Os desafios da mobilidade urbana no Brasil

Enviada em 30/08/2018

A privatização do transporte público é o maior desafio de mobilidade brasileira. Porém os problemas vão desde incentivo político-financeiro que historicamente tem sido dado ao automóvel pelo governo a falta de planejamento para a integração entre diferentes meios de transportes. Assim, percebe-se que o Estado se afastou de seu papel ao permitir que lucro fosse colocado a frente do bem-estar social.

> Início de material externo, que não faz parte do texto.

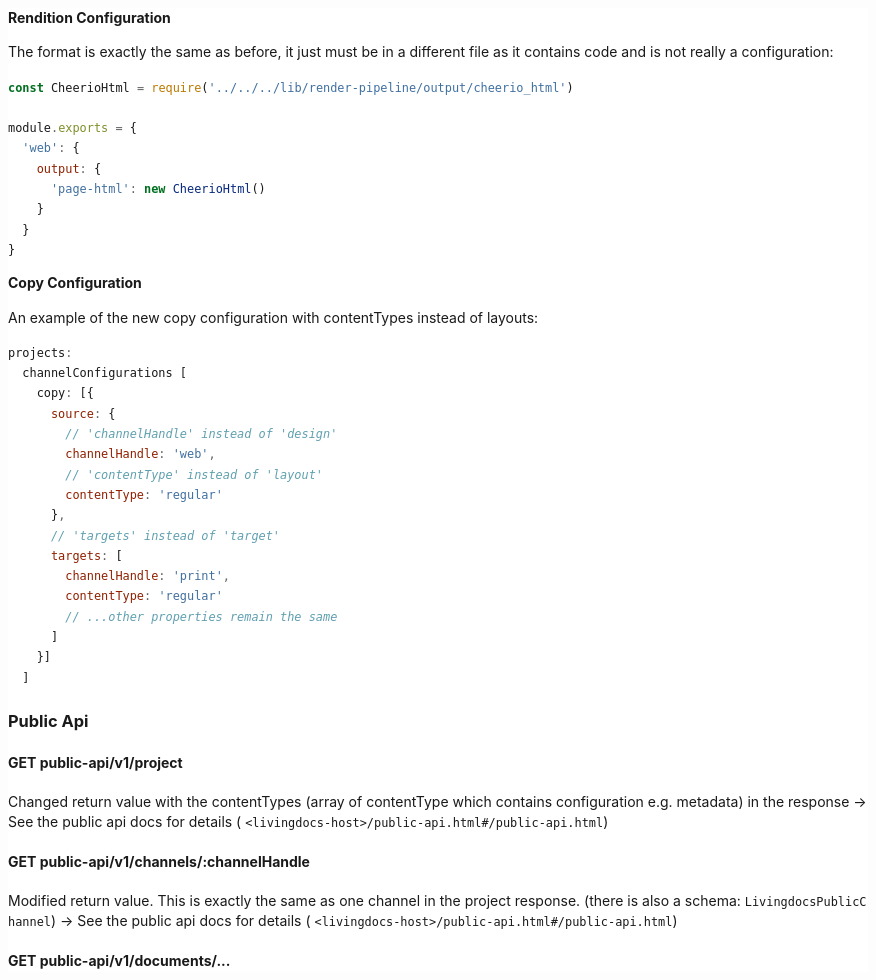 **Rendition Configuration**

The format is exactly the same as before, it just must be in a different file as it contains code and is not really a configuration:
```js
const CheerioHtml = require('../../../lib/render-pipeline/output/cheerio_html')

module.exports = {
  'web': {
    output: {
      'page-html': new CheerioHtml()
    }
  }
}
```

**Copy Configuration**

An example of the new copy configuration with contentTypes instead of layouts:
```js
projects:
  channelConfigurations [
    copy: [{
      source: {
        // 'channelHandle' instead of 'design'
        channelHandle: 'web',
        // 'contentType' instead of 'layout'
        contentType: 'regular'
      },
      // 'targets' instead of 'target'
      targets: [
        channelHandle: 'print',
        contentType: 'regular'
        // ...other properties remain the same
      ]
    }]  
  ]
```


### Public Api

#### GET public-api/v1/project

Changed return value with the contentTypes (array of contentType which contains configuration e.g. metadata) in the response
-> See the public api docs for details ( `<livingdocs-host>/public-api.html#/public-api.html`)

#### GET public-api/v1/channels/:channelHandle

Modified return value. This is exactly the same as one channel in the project response.
(there is also a schema: `LivingdocsPublicChannel`)
-> See the public api docs for details ( `<livingdocs-host>/public-api.html#/public-api.html`)

#### GET public-api/v1/documents/...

Na década de 70, enquanto o carro deixava de ser artigo de luxo e passava a ser meio de transporte para a classe média, o ônibus se consolidava como principal meio de transporte público para as massas.  Atualmente, o Brasil possui mais de 50 milhões de carros e apenas 600 mil ônibus, segundo dados do Departamento Nacional de Trânsito.

Sob esse viés, o preço a ser pago é o de se perder a cada dia mais a mobilidade. Como disse Carlos Drumond de Andrade “A vida parou…Ou será que foi o automóvel?”. Mas quem paga o maior preço na verdade é a parcela mais pobre da polução, que perde mais tempo em deslocamento e nas piores condições de transporte. Porque, a política dos Governos Brasileiros  têm priorizado o automóvel em detrimento da mobilidade.

Além disso, não há investimentos concretos para reduzir o custo à vida do indivíduo por utilizar desse transporte. Que é cada vez mais lento —  cada vez mais automóveis nas ruas e falta de integração de modais — lotado — interesse dos empresários pelo lucro — e caro — pela dificuldade em implantação de bilhete único. O impacto disso é alimentar a cultura do carro como status social e símbolo de sucesso frente a pobreza.

Sendo assim, é necessário acabar com essa cultura enraizada e por tanto tempo incentivada para a população de modo geral. O Estado deve assumir a responsabilidade pelo transporte coletivo e propor a partir do Governo Federal para as outras esferas, que se apliquem melhorias, como aumento da frota, a prática de bilhete único e os Municípios devem propor um projeto de integração de modais, dando prioridade as áreas periféricas da cidades.